The GRACE Gravity Model 03 (GGM03) has been released to the public. This global Earth gravity model is a significant improvement upon, and supersedes, the previously released models GGM01 and GGM02.

The GGM03 model is based on the analysis of four years of GRACE in-flight data, spread between January 2003 and December 2006. As before, this model is available in two forms: GGM03S - complete to harmonic degree 180 - is derived purely from GRACE satellite data, and is unconstrained by any other information; and GGM03C - complete to degree 360 - is combined with terrestrial (ocean and land) gravity information.
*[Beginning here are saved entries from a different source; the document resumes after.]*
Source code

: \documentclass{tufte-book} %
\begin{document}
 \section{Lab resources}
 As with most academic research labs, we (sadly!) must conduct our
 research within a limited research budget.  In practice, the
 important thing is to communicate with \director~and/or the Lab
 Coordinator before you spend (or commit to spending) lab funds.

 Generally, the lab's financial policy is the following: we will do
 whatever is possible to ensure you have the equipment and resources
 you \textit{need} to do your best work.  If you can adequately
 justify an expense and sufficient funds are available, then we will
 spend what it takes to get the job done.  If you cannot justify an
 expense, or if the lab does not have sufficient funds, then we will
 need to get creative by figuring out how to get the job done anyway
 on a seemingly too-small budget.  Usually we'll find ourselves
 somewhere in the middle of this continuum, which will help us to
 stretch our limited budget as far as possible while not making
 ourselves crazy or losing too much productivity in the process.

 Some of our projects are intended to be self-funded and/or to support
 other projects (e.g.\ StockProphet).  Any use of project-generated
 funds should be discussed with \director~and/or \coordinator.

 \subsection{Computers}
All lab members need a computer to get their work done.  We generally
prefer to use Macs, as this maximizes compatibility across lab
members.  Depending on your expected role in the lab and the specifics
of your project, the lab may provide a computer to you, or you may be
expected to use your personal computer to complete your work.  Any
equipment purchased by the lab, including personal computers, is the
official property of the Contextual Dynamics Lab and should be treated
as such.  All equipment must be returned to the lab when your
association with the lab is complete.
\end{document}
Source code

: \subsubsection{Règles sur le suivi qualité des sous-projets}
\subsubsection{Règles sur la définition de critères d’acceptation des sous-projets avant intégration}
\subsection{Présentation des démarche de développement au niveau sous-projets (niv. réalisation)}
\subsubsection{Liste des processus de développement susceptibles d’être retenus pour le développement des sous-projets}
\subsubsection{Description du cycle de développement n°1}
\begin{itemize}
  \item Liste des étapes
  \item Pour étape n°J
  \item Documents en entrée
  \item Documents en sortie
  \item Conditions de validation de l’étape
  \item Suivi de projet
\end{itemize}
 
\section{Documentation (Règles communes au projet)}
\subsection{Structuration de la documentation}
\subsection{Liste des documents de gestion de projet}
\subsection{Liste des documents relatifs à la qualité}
The GGM03 model is released with the following information available here:

The GGM03 models should be cited as: B. Tapley, J. Ries, S. Bettadpur, D. Chambers, M. Cheng, F. Condi, S. Poole, The GGM03 Mean Earth Gravity Model from GRACE, Eos Trans. AGU, 88(52), Fall Meet. Suppl., Abstract G42A-03, 2007.

For more information, please contact the Center for Space Research at 512-471-5573 or e-mail: grace@csr.utexas.edu.

Further Progress in Measuring the Earth's Gravity Field
Prior to GRACE, the long-wavelength part of the Earth's gravity field from space was determined from various tracking measurements of Earth orbiting satellites. These measurements were of considerably varying vintage and quality, and of incomplete geographical coverage. Consequently the accuracy and resolution of the Earth gravity field models were limited, with most of the satellite contributions limited to wavelengths of 700 km or longer. At shorter wavelengths, the errors were too large to be useful. Only broad geophysical features of the Earth's structure could be detected. As a result, improvements to the Earth gravity models at medium & short wavelengths had to come from the use of measurements of terrestrial or marine gravity - also of varying vintage, quality and geographic coverage.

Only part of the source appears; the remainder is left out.